-- WORK REQUIRED --
Copy each line of the entries beneath that contains the word "Mary".
=-=-=
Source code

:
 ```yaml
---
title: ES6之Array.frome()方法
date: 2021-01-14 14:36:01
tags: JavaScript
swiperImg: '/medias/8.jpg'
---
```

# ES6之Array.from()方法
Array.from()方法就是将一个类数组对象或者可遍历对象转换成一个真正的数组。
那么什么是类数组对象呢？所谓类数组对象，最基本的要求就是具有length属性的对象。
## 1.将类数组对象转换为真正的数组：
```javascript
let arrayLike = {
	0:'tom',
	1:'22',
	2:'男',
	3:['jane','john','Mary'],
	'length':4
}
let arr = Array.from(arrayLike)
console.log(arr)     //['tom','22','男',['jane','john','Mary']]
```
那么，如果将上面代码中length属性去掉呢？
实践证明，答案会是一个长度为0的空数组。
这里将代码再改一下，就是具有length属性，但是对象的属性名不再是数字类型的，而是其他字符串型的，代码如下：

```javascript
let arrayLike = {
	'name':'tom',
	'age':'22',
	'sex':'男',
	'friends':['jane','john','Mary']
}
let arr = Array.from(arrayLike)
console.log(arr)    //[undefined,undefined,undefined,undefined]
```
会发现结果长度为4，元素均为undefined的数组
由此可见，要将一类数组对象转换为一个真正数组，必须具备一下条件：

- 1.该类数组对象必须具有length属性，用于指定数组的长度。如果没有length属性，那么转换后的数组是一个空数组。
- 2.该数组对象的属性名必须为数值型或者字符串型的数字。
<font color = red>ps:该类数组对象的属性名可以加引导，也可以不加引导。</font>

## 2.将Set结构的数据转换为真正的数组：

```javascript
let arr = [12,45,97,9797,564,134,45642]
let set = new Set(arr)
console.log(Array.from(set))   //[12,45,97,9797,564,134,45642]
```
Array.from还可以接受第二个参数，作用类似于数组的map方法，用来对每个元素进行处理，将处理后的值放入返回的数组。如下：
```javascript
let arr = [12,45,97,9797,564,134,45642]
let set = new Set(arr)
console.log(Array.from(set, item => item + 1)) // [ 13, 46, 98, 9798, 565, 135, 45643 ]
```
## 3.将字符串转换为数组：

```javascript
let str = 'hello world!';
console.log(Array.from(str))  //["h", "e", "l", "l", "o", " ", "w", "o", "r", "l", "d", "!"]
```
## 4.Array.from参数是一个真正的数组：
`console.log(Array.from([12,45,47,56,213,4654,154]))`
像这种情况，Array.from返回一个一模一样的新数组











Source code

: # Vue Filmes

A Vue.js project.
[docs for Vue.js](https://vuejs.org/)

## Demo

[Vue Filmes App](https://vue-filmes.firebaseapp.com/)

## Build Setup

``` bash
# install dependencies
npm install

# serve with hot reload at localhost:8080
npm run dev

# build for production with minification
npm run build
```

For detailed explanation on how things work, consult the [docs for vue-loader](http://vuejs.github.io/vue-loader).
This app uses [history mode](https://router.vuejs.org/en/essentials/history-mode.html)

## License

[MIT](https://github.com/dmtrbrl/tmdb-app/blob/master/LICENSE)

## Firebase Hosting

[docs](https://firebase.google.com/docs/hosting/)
=-=-=
-- ANSWER --
	3:['jane','john','Mary'],
console.log(arr)     //['tom','22','男',['jane','john','Mary']]
	'friends':['jane','john','Mary']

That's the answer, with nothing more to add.